F1 - less lead time for development, maxing out the design/development phase (they only started running as whole PU in sept 2014. That was to stretching development phase to the max. you cannot mature what's not well designed and thought into sth competitive, hence compressing maturation phase to minimum). 2016 was their preferred timing but by doing so they would have less scope for development (tokens) for 2nd year. They took risk by sacrificing and minimizing maturation phase.
Indy - completely nothing to do with F1
Sportcars - ditto
not to mention MotoGP is irrelevant either winning or not (actually it's funny some people conveniently ignore their dominance for past several years. either short memory or what. )
No one talk about Merc in DTM to talk about Merc F1. If you do that you would be labelled as fool for sure. but somehow many people think such is relevant for Honda.
BMW TAG Ferrari Honda of 80s are totally irrelevant to NOW.
interesting point. Like Merc that is said to have spent hundreds of millions into it. they were just richer.
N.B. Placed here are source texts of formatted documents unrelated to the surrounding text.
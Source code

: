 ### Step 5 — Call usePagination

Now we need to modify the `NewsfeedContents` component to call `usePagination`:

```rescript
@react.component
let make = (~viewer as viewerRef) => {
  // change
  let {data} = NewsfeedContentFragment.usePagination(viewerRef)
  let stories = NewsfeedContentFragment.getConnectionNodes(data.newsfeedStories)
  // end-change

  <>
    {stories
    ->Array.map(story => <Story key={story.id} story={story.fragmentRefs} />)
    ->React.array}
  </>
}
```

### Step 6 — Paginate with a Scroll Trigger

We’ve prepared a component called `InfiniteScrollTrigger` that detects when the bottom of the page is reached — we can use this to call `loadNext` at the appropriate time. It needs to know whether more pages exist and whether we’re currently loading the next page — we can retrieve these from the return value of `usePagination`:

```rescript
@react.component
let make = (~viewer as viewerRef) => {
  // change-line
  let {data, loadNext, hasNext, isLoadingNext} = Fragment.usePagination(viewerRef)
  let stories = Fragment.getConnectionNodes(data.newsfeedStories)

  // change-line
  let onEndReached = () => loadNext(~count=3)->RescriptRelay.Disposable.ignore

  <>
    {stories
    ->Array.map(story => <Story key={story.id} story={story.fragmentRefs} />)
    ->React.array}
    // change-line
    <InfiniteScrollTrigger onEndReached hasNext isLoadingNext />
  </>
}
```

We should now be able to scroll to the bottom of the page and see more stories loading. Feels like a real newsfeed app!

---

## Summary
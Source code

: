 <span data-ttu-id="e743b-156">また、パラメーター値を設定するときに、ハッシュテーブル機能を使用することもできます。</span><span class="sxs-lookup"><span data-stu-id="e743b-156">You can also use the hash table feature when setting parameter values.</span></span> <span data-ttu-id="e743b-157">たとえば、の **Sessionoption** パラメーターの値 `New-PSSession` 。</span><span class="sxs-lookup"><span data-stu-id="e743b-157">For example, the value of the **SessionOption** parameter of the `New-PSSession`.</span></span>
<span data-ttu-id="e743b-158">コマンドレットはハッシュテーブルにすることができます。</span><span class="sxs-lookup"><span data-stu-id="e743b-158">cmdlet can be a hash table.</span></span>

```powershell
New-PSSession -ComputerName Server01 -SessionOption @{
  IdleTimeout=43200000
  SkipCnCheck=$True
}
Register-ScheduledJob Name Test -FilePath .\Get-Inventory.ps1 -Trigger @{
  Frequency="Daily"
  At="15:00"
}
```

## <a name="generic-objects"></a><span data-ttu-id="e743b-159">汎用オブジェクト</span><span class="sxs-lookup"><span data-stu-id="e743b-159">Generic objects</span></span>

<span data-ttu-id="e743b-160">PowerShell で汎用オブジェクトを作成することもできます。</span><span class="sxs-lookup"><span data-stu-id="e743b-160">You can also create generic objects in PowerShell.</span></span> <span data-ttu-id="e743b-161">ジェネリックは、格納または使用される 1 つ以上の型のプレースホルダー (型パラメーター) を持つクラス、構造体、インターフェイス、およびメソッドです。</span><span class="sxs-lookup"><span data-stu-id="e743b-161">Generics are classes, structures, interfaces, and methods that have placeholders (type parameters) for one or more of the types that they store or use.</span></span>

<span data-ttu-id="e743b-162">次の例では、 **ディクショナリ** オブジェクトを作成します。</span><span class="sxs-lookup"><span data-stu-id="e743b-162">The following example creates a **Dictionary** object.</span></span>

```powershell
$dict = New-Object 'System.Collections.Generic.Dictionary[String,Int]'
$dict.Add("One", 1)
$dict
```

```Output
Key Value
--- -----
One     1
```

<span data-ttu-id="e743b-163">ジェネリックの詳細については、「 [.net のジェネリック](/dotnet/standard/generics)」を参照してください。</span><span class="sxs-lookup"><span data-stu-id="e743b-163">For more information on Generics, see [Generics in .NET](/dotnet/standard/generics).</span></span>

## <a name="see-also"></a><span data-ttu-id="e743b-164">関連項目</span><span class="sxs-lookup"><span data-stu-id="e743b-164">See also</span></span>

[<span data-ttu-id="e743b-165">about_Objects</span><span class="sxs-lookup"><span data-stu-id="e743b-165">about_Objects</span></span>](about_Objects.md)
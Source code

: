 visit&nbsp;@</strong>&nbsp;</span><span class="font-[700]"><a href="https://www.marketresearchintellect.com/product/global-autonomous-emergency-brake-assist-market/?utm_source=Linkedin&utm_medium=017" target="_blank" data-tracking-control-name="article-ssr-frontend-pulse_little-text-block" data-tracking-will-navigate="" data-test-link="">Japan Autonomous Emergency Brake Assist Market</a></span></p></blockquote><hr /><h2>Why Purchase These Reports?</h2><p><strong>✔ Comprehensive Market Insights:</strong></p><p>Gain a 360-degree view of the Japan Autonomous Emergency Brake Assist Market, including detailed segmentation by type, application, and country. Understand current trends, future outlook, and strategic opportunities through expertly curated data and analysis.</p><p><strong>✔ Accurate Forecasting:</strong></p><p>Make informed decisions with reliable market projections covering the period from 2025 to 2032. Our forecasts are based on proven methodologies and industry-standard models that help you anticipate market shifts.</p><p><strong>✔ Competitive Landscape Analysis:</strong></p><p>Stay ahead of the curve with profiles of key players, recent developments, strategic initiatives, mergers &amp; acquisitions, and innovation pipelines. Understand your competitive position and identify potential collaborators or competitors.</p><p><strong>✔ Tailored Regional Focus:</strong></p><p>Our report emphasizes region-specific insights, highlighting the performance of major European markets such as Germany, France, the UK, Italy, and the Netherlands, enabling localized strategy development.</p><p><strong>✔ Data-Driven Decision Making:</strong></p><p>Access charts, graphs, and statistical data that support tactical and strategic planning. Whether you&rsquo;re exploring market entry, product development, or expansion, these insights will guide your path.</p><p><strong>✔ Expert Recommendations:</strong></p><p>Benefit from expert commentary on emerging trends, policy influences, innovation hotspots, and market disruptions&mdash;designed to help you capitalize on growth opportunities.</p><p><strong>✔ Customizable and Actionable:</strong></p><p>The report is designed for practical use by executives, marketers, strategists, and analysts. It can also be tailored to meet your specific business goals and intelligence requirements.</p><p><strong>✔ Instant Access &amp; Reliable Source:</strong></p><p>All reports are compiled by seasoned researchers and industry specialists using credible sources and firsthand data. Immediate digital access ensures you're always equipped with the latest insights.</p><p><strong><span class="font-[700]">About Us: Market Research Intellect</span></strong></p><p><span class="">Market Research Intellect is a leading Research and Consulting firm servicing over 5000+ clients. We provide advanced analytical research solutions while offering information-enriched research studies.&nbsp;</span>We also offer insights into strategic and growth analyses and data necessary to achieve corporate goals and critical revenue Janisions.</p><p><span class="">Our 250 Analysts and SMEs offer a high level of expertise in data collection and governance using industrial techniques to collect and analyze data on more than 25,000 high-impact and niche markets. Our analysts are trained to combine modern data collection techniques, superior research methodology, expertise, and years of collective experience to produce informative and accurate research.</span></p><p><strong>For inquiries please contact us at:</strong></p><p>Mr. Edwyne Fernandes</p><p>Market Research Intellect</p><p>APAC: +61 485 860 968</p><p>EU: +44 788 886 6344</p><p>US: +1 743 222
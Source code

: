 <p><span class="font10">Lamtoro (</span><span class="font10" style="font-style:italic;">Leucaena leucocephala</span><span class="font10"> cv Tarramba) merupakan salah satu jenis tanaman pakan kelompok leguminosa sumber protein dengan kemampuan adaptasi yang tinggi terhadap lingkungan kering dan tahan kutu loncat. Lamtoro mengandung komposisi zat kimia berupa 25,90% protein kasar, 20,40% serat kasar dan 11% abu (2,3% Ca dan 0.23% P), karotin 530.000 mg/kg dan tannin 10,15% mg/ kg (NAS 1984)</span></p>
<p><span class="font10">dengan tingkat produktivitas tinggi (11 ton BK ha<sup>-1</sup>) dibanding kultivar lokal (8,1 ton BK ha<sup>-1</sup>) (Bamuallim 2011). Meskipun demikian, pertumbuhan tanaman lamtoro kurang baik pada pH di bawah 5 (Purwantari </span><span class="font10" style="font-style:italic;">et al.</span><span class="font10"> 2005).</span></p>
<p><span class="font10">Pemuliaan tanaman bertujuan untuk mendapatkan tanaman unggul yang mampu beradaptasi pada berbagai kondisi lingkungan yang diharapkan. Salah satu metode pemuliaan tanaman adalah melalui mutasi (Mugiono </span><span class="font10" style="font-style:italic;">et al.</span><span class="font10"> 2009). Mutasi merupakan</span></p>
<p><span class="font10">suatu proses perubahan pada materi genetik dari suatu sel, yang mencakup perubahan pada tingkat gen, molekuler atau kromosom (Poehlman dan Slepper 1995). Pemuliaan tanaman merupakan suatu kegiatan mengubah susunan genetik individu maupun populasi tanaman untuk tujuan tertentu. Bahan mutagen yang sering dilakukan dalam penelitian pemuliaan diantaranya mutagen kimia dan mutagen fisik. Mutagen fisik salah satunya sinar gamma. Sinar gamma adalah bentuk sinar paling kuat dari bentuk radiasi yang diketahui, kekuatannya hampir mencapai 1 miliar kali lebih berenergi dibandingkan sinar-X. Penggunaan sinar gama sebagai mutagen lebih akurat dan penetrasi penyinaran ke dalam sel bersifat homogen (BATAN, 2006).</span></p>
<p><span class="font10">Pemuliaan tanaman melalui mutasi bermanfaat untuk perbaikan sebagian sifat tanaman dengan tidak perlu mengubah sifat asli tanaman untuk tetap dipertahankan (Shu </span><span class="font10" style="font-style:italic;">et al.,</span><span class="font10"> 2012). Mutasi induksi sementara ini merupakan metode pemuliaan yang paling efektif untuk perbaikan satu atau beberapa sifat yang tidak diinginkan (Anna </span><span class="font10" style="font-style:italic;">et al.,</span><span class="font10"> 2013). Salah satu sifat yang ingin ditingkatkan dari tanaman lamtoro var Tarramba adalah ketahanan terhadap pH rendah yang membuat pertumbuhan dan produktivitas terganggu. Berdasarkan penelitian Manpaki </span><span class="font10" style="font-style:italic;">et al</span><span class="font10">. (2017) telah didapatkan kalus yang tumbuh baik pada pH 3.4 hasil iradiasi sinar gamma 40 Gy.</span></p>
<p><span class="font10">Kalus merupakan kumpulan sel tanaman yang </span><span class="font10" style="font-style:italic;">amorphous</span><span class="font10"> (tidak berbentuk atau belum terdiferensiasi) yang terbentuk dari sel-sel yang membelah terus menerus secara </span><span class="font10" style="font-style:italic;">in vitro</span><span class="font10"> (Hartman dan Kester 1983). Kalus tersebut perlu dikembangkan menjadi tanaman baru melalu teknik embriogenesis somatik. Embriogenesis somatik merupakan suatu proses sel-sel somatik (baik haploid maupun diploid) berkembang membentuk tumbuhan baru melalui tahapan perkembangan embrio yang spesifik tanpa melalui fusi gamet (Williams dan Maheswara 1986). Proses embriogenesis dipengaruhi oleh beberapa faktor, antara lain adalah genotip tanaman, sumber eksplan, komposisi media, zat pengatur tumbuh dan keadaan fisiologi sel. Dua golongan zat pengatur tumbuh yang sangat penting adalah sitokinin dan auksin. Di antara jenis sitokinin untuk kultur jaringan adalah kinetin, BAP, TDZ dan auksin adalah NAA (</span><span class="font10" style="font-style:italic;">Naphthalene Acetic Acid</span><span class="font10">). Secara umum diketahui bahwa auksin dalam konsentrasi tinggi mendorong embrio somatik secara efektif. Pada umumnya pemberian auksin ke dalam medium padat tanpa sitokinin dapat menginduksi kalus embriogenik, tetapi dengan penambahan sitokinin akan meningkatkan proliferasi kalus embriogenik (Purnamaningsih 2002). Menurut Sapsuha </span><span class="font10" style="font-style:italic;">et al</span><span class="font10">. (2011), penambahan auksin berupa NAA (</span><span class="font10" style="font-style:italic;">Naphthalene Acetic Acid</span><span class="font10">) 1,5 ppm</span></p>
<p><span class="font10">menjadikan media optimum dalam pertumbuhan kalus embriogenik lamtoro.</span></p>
Merc is generally outspending underachiever like Le mans where they gone airbourne.
oh wait.
like Merc of V8 era, on a similar or bigger budget than RedBull but Merc were nowhere mostly.
or like Red Bull were just Newey and energy drink company after all. Once Merc, on a much bigger budget into PU, got into its stride, Red Bull was nowhere. But at least they could look back on multiple titles by that point.
there was no such thing as weak engine in 00s.
So, Honda's past good results are just nothing and irrelevant to now while BMW TAG Honda forms (how many they took to win) of 80s is relevant to now? Logic is completely collapsed there. Amazing some people dont notice this utter discrepancy of their own.
Did I run over your dog? Or merely burn your Japanese flag?
And here I love Honda's, even had a Civic and an Accord Aerodeck...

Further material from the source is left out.